John Blake (journalist) - Early Career

Early Career

Beginning as a pop columnist for the London Evening News in the early 1970s, his work developed into a column titled "Ad Lib", a gossip column and lifestyle guide. It survived the merger of the Evening News with the Evening Standard. In 1976 he wrote a book about the Rolling Stones's 'Up and Down with the Rolling Stones' with their drug dealer 'Spanish Tony' Sanchez which became a best seller.
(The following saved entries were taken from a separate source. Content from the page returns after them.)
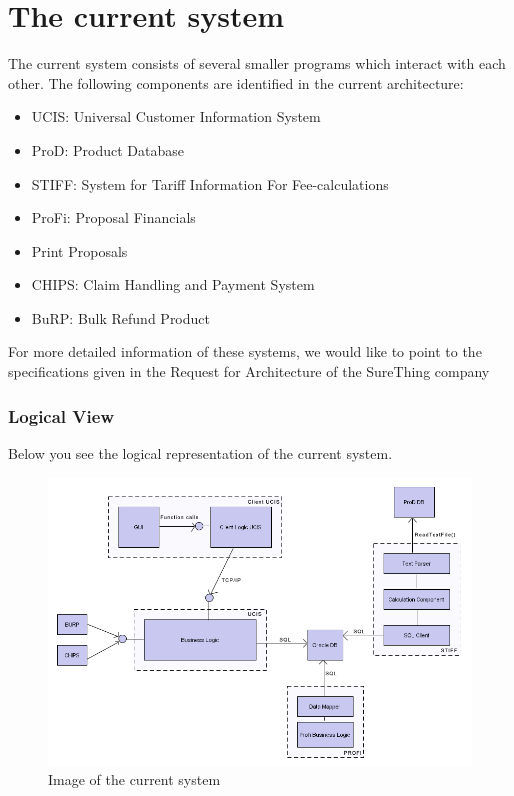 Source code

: \section{The current system}
The current system consists of several smaller programs which interact with each other. 
The following components are identified in the current architecture: 
\begin{itemize}
\item UCIS: Universal Customer Information System
\item ProD: Product Database
\item STIFF: System for Tariff Information For Fee-calculations
\item ProFi: Proposal Financials
\item Print Proposals
\item CHIPS: Claim Handling and Payment System
\item BuRP: Bulk Refund Product
\end{itemize}
For more detailed information of these systems, we would like to point to the spe\-ci\-fi\-ca\-tions
given in the Request for Architecture of the SureThing company

\subsubsection{Logical View}
Below you see the logical representation of the current system.
\begin{figure}[ht]
	\centering
		\includegraphics[width=1.00\textwidth]{img/logical-current.png}
	\caption{Image of the current system}
	\label{fig:logical-current}
\end{figure}

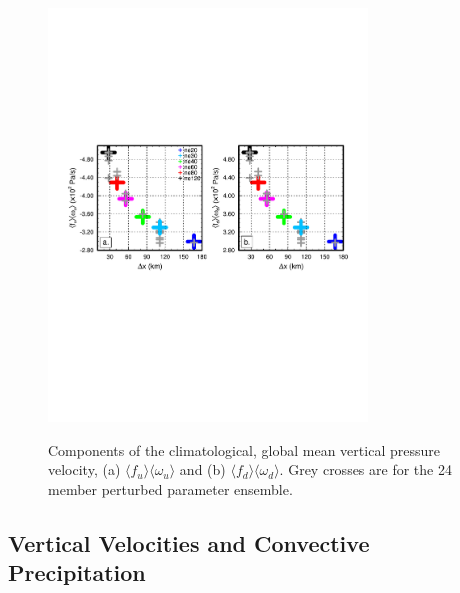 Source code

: \documentclass[times]{qjrms4}
\begin{document}
\begin{figure}
\begin{center}
\noindent\includegraphics[width=20pc,angle=0]{figs/temp_diags_2panel.pdf}\\
\end{center}
\caption{Components of the climatological, global mean vertical pressure velocity, (a) $\langle f_{u} \rangle \langle \omega_{u} \rangle$ and (b) $\langle f_{d} \rangle \langle \omega_{d} \rangle$. Grey crosses are for the 24 member perturbed parameter ensemble.}
\label{fig:2panel}
\end{figure}

\subsection{Vertical Velocities and Convective Precipitation}
\end{document}
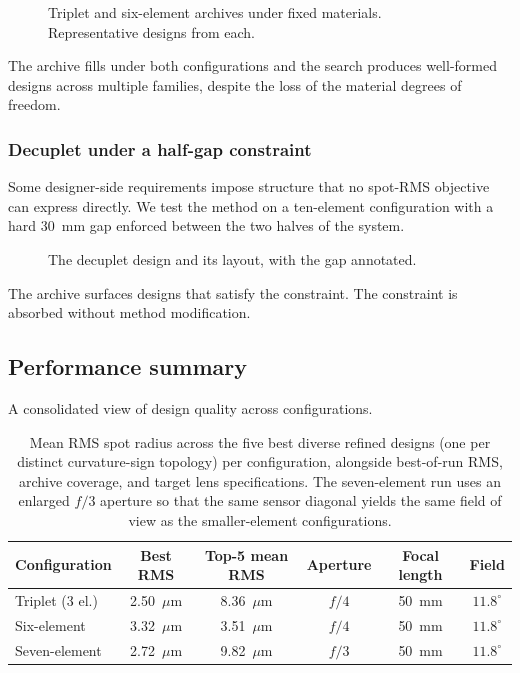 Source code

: \begin{figure}[h]
    \centering
    \caption{Triplet and six-element archives under fixed materials. Representative designs from each.}
    \label{fig:fixed-materials}
\end{figure}

The archive fills under both configurations and the search produces well-formed designs across multiple families, despite the loss of the material degrees of freedom.

\subsubsection{Decuplet under a half-gap constraint}

Some designer-side requirements impose structure that no spot-RMS objective can express directly. We test the method on a ten-element configuration with a hard 30~mm gap enforced between the two halves of the system.

\begin{figure}[h]
    \centering
    \caption{The decuplet design and its layout, with the gap annotated.}
    \label{fig:decuplet}
\end{figure}

The archive surfaces designs that satisfy the constraint. The constraint is absorbed without method modification.

\subsection{Performance summary}
\label{sec:results-summary}

A consolidated view of design quality across configurations.

\begin{table}[h]
    \centering
    \caption{Mean RMS spot radius across the five best diverse refined designs (one per distinct curvature-sign topology) per configuration, alongside best-of-run RMS, archive coverage, and target lens specifications. The seven-element run uses an enlarged $f/3$ aperture so that the same sensor diagonal yields the same field of view as the smaller-element configurations.}
    \label{tab:performance-summary}
    \begin{tabular}{lccccc}
        \toprule
        Configuration & Best RMS & Top-5 mean RMS & Aperture & Focal length & Field \\
        \midrule
        Triplet (3 el.)        & 2.50~$\mu$m & 8.36~$\mu$m & $f/4$ & 50~mm & $11.8^{\circ}$ \\
        Six-element            & 3.32~$\mu$m & 3.51~$\mu$m & $f/4$ & 50~mm & $11.8^{\circ}$ \\
        Seven-element          & 2.72~$\mu$m & 9.82~$\mu$m & $f/3$ & 50~mm & $11.8^{\circ}$ \\
        \bottomrule
    \end{tabular}
\end{table}

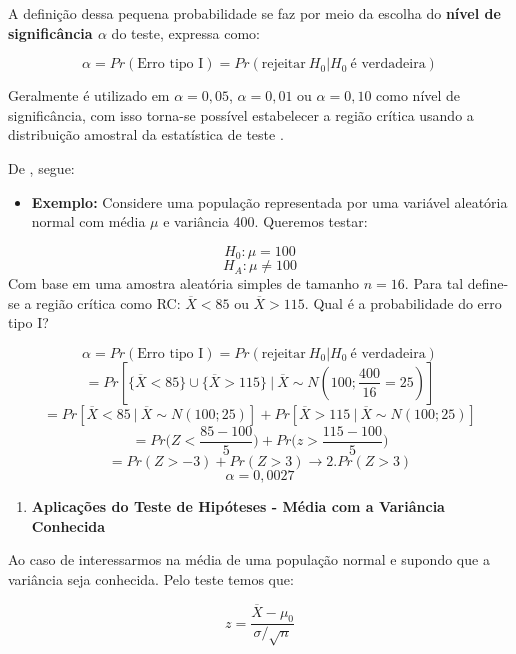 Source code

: \documentclass[
  openany]{book}
\providecommand{\tightlist}{%
  \setlength{\itemsep}{0pt}\setlength{\parskip}{0pt}}
\begin{document}
A definição dessa pequena probabilidade se faz por meio da escolha do \textbf{nível de significância \(\alpha\)} do teste, expressa como:

\begin{equation} 
 \alpha=Pr(\mbox{Erro tipo I})=Pr(\mbox{rejeitar} \ H_0|H_0 \ \mbox{é verdadeira})
  \label{eq:nivelsignificancia}
\end{equation}

Geralmente é utilizado em \(\alpha=0,05\), \(\alpha=0,01\) ou \(\alpha=0,10\) como nível de significância, com isso torna-se possível estabelecer a região crítica usando a distribuição amostral da estatística de teste \citep{fariaestatistic}.

De \citet{fariaestatistic}, segue:

\begin{itemize}
\tightlist
\item
  \textbf{Exemplo:} Considere uma população representada por uma variável aleatória normal com média \(\mu\) e variância 400. Queremos testar:
\end{itemize}

\[H_0:\mu = 100\]
\[H_A:\mu \neq 100\]
Com base em uma amostra aleatória simples de tamanho \(n=16\). Para tal define-se a região crítica como RC: \(\overline{X}<85\) ou \(\overline{X}>115\). Qual é a probabilidade do erro tipo I?

\[\alpha=Pr(\mbox{Erro tipo I})=Pr(\mbox{rejeitar} \ H_0|H_0 \ \mbox{é verdadeira})\]
\[=Pr[\{\overline{X}<85\} \cup \{\overline{X}>115\} \ | \ \overline{X}\sim N(100;\frac{400}{16}=25)]\]
\[=Pr[\overline{X}<85 \ | \  \overline{X}\sim N(100;25)]+Pr[\overline{X}>115 \ | \ \overline{X}\sim N(100;25)]\]
\[=Pr\bigg( Z<\frac{85-100}{5} \bigg)+Pr\bigg( z>\frac{115-100}{5} \bigg)\]
\[=Pr(Z>-3)+Pr(Z>3) \rightarrow 2.Pr(Z>3)\]
\[\alpha=0,0027\]

\begin{enumerate}
\def\labelenumi{\arabic{enumi}.}
\setcounter{enumi}{13}
\tightlist
\item
  \textbf{Aplicações do Teste de Hipóteses - Média com a Variância Conhecida}
\end{enumerate}

Ao caso de interessarmos na média de uma população normal e supondo que a variância seja conhecida. Pelo teste temos que:

\begin{equation} 
z=\frac{\overline{X}-\mu_0}{\sigma/\sqrt{n}}
  \label{eq:testehipmedia}
\end{equation}
\end{document}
Blake was the first eponymous editor of 'Bizarre', a column in The Sun launched in May 1982 concentrating on celebrity gossip. A tug-of-war subsequently ensued over Blake between The Sun owner Rupert Murdoch and Daily Mirror owner Robert Maxwell. Maxwell won the bidding war and Blake launched a pop column called "White Hot Club". In 1985 Blake and the "Daily Mirror" were adjudicated against by the Press Council after "The Sun" scooped the "Mirror" with the biggest UK pop music story of the summer whereupon Blake invented quotes from former Bucks Fizz star Jay Aston for a front page "Mirror" story when in fact he had not spoken to Miss Aston or to anybody else to obtain the quotes. He became editor of Maxwell's Sunday People, an appointment which lasted until Maxwell decided he wished to appoint a female editor. Blake found himself President of the Mirror Group in the USA in the run-up to Maxwell's anticipated purchase of the National Enquirer, a job which imploded when Maxwell failed to complete the deal. He resolved to enjoy his hobby of sailing, with occasional contributions as a TV writer in the Daily Mail.